What can you say about Les Bleu’s campaign that hasn’t already been screamed at television sets up and down the world over? Raymond Domenech’s side imploded after striker Nicolas Anelka was sent home for branding his incompetent coach a ’son of a wh*re’, and their stint in South Africa ended with a parliamentary enquiry – via strike action and a finger-pointing debriefing with president Nicolas Sarkozy. The fact that Algeria were the best 'French' team at the World Cup speaks volumes. Pathetique.

The ‘Beautiful’ Game

With so many of the supposed ‘lesser’ nations employing wily, experienced coaches, it came as no surprise that the sides that traditionally would have been naive and over-awed came into the World Cup with studiously drilled defensive tactics – set up keenly in the pursuit of ‘not losing’ rather than winning games. Regardless of how technically adept your team (or your individuals) may be, it is down-right impossible to break down a crowded backline that consists of ten staunch players assembled along the edge of their own area. It’s no coincidence that as these rigourously prepared outfits began to be eliminated the games began to open up – but even so, the football on show during the vast majority of the latter fixtures was far from inspiring.

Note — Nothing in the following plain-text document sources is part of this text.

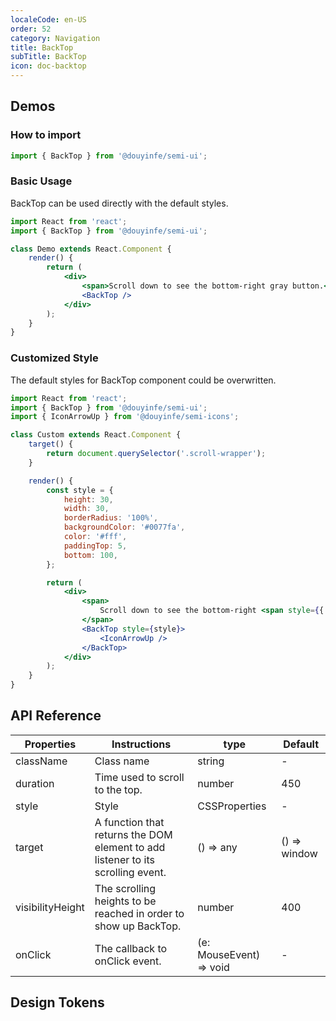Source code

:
 ```yaml
---
localeCode: en-US
order: 52
category: Navigation
title: BackTop
subTitle: BackTop
icon: doc-backtop
---
```


## Demos

### How to import

```jsx
import { BackTop } from '@douyinfe/semi-ui';
```
### Basic Usage

BackTop can be used directly with the default styles.

```jsx live=true
import React from 'react';
import { BackTop } from '@douyinfe/semi-ui';

class Demo extends React.Component {
    render() {
        return (
            <div>
                <span>Scroll down to see the bottom-right gray button.</span>
                <BackTop />
            </div>
        );
    }
}
```

### Customized Style

The default styles for BackTop component could be overwritten.

```jsx live=true
import React from 'react';
import { BackTop } from '@douyinfe/semi-ui';
import { IconArrowUp } from '@douyinfe/semi-icons';

class Custom extends React.Component {
    target() {
        return document.querySelector('.scroll-wrapper');
    }

    render() {
        const style = {
            height: 30,
            width: 30,
            borderRadius: '100%',
            backgroundColor: '#0077fa',
            color: '#fff',
            paddingTop: 5,
            bottom: 100,
        };

        return (
            <div>
                <span>
                    Scroll down to see the bottom-right <span style={{ color: '#0077fa' }}>blue circular</span> button.
                </span>
                <BackTop style={style}>
                    <IconArrowUp />
                </BackTop>
            </div>
        );
    }
}
```

## API Reference

| Properties       | Instructions                                                                    | type     | Default      |
| ---------------- | ------------------------------------------------------------------------------- | -------- | ------------ |
| className        | Class name                                                                      | string   | -            |
| duration         | Time used to scroll to the top.                                                 | number   | 450          |
| style            | Style                                                                           | CSSProperties   | -            |
| target           | A function that returns the DOM element to add listener to its scrolling event. | () => any | () => window |
| visibilityHeight | The scrolling heights to be reached in order to show up BackTop.                | number   | 400          |
| onClick          | The callback to onClick event.                                                  | (e: MouseEvent) => void | -            |
## Design Tokens
<DesignToken/>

After weeks and weeks of insufferable guff spouting from the pages of the nation’s hyperbolic press, the English national football team well-and-truly burst the bubble with three-and-a-half woeful performances in South Africa. An outdated system, a pompous air of self-entitlement and the obvious communication issues between the players and the management have all been blamed, but the crux of the dilemma is that the squad which was selected were not up to the task. Coach Fabio Capello will continue at the helm, but the veteran Italian schemer and the FA have the mother of all rebuilding jobs (we’re talking grass-roots up) on their hands if they is to restore the antiquated fortunes of the Three Lions.

Dishonorable mentions must go to:

  • Former-reigning World champions Italy (for surrendering their crown with barely a whimper).
  • The Galacticos i.e. Ronaldo, Messi, Kaka, Rooney etc. (for failing to get the better of dour defensive opponents).
  • Nigeria (so bad, their president banned them from future competitions).
  • The Jabulani (for being the single worst football ever developed).